MATERIAL SUPPLIED: Begin

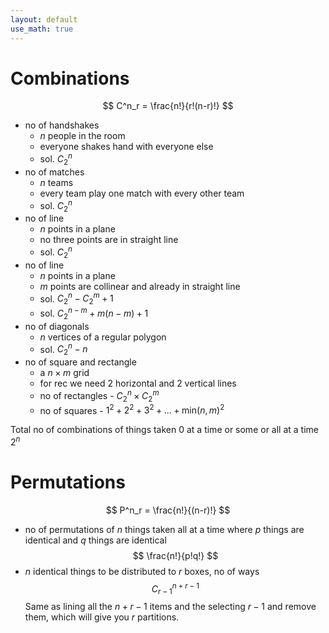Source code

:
 ```yaml
---
layout: default
use_math: true
---
```


# Combinations

$$
C^n_r = \frac{n!}{r!(n-r)!}
$$

- no of handshakes
  - $n$ people in the room
  - everyone shakes hand with everyone else
  - sol. $C^n_2$
- no of matches
  - $n$ teams
  - every team play one match with every other team
  - sol. $C^n_2$
- no of line
  - $n$ points in a plane
  - no three points are in straight line
  - sol. $C^n_2$
- no of line
  - $n$ points in a plane
  - $m$ points are collinear and already in straight line
  - sol. $C^n_2 - C^m_2 + 1$
  - sol. $C^{n-m}_2 + m(n-m) + 1$
- no of diagonals
  - $n$ vertices of a regular polygon
  - sol. $C^n_2 - n$
- no of square and rectangle
  - a $n \times m$ grid
  - for rec we need 2 horizontal and 2 vertical lines
  - no of rectangles - $C^n_2 \times C^m_2$
  - no of squares - $1^2 + 2^2 + 3^2 + ... + \text{min}(n, m)^2$

Total no of combinations of things taken 0 at a time or some or all at a time $2^n$

# Permutations

$$
P^n_r = \frac{n!}{(n-r)!}
$$

- no of permutations of $n$ things taken all at a time where
  $p$ things are identical and $q$ things are identical
  $$
  \frac{n!}{p!q!}
  $$
- $n$ identical things to be distributed to $r$ boxes,
  no of ways 
  $$
  C^{n+r-1}_{r-1}
  $$
  Same as lining all the $n+r-1$ items and the selecting 
  $r-1$ and remove them, which will give you $r$ partitions.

MATERIAL SUPPLIED: End

The answer must consist of every line from the entries above that contains "taken".

(ANSWER TO THIS EXERCISE)
Total no of combinations of things taken 0 at a time or some or all at a time $2^n$
- no of permutations of $n$ things taken all at a time where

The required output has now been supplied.